There’s an apparent need across the healthcare industry to effectively collect, digitize and analyze all of the existing data on patients.  Data on even just a single patient likely lives across different health systems and repositories, with little to no communication or tracking mechanism. To date, we haven’t seen enough efficiency in running data centers, largely a product of the manual data collection methods, incomplete data sets on patients, and the time spent tracking down patients for follow-up, sometimes years later. Automation in data collection and analyzation is a huge opportunity to increase efficiency and reduce waste – and with the rise in digital data collection methods that extend outside the care facility, we’re seeing patient-generated health data (PGHD) become more meaningful and standardized, enabling the advancement of predictive analytics, and evidence-based medicine.

Patients: Appointments & Billing

Two significant opportunities for optimization through automation lie on each end of the patient visit – their experience getting in the door, for the first time or for unique visits/procedures, as well as after a visit, through the billing process. The impact of digitally onboarding a patient with automatic feedback loops to administrative & clinical teams ahead of a visit ensures patients are optimized before walking in the door, decreasing costs for practices by optimizing appointment wait times, alignment of covered & received services, and increases patient retention, which can be a challenge in today’s healthcare landscape.

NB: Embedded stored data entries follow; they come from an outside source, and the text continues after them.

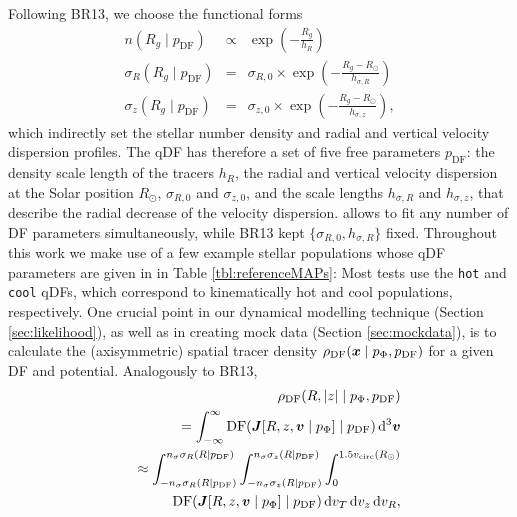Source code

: Following BR13, we choose the functional forms
\begin{eqnarray}
n(R_g \mid p_\text{DF}) &\propto& \exp\left(-\frac{R_g}{h_R} \right)\\
\sigma_R(R_g \mid p_\text{DF}) &=& \sigma_{R,0} \times \exp\left(- \frac{R_g-R_\odot}{h_{\sigma,R}} \right)\label{eq:sigmaRRg}\\
\sigma_z(R_g \mid p_\text{DF}) &=& \sigma_{z,0} \times \exp\left(- \frac{R_g-R_\odot}{h_{\sigma,z}} \right)\label{eq:sigmazRg},
\end{eqnarray}
which indirectly set the stellar number density and radial and vertical velocity dispersion profiles. The qDF has therefore a set of five free parameters $p_\text{DF}$: the density scale length of the tracers $h_R$, the radial and vertical velocity dispersion at the Solar position $R_\odot$, $\sigma_{R,0}$ and $\sigma_{z,0}$, and the scale lengths $h_{\sigma,R}$ and $h_{\sigma,z}$, that describe the radial decrease of the velocity dispersion. \RM{} allows to fit any number of DF parameters simultaneously, while BR13 kept $\{\sigma_{R,0},h_{\sigma,R}\}$ fixed. Throughout this work we make use of a few example stellar populations whose qDF parameters are given in in Table \ref{tbl:referenceMAPs}: Most tests use the \texttt{hot} and \texttt{cool} qDFs, which correspond to kinematically hot and cool populations, respectively.
One crucial point in our dynamical modelling technique (Section \ref{sec:likelihood}), as well as in creating mock data (Section \ref{sec:mockdata}), is to calculate the (axisymmetric) spatial tracer density $\rho_\text{DF}(\boldsymbol{x} \mid p_{\Phi},p_\text{DF})$ for a given DF and potential. Analogously to BR13, 
\begin{eqnarray}
&&\rho_\text{DF}(R,|z| \mid p_{\Phi},p_\text{DF}) \nonumber\\
&&= \int_{-\infty}^{\infty} \text{DF}(\vect{J}[R,z,\vect{v} \mid p_{\Phi}] \mid p_\text{DF}) \Diff3\vect{v}  \nonumber\\%
&&\approx \int_{-n_\sigma \sigma_R(R \mid p_\text{DF})}^{n_\sigma \sigma_R(R \mid p_\text{DF})} \int_{-n_\sigma\sigma_z(R \mid p_\text{DF})}^{n_\sigma \sigma_z(R \mid p_\text{DF})} \int_{0}^{1.5 v_\text{circ}(R_\odot)}  \nonumber\\
& & \hspace{1cm} \text{DF}(\vect{J}[R,z,\vect{v} \mid p_{\Phi}] \mid p_\text{DF}) \diff v_T \diff v_z \diff v_R, \label{eq:tracerdensity}
\end{eqnarray}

Additionally, billing departments have seen a high volume of claims that sit in accounts receivable. At times organizations end up eating costs, or continuously bill patients to no avail. Which translates to unplanned costs. An analysis conducted by the Advisory Board on over 400,000 patient claims found that a patient’s propensity to pay, significantly decreases as deductibles increase, irrespective of income level. We see a number of digital health companies successfully innovating on the automation of payment collection and tracking both at the point of service and following patient visits, showing ROI almost immediately to healthcare organizations by reducing the number of unpaid claims, without additional effort from the care teams and staff.

Clinicians: Workflow & Decision Support

As we shift to value-based care models within hospitals and practices, automation at various points in clinician workflows is high value both financially and clinically. The ROI is tangible and measurable, and care team satisfaction increases, at a time when clinician burnout is at an all time high. Clinicians are tasked with tracking patient outcomes longitudinally, assuming direct responsibility for their care journeys up to 90 days after they’ve left the facility. The follow-up in this time period has traditionally been manual, leaving clinicians spending more time on patient outreach and documentation and less time directly caring for patients. Care coordination efforts can only be scaled by care management teams to a certain patient volume before needing additional FTEs. With automation, nurses and care coordination teams are able to more effective scale their efforts. The time traditionally spent manually contacting patients is decreased, and clinicians are connected to patients at risk of an adverse health event in real-time, and with clinical decision support tools, ensure patients receive the most effective clinical pathways and interventions, decreasing chance of human error in documentation, patients falling through the cracks, or be readmitted to the hospital.

What next?

As health systems develop and further refine their care delivery redesign strategies to support value-based models, it’s beneficial to evaluate digital health partners who specialize in targeted areas of care automation. As subject matter experts, these companies have been built on the pillars to support each healthcare organization, deliver ROI, and implement standardized metric tracking for continued success that show reduce costs, and increase efficiency increasingly over time.

What is your organization’s low-hanging fruit?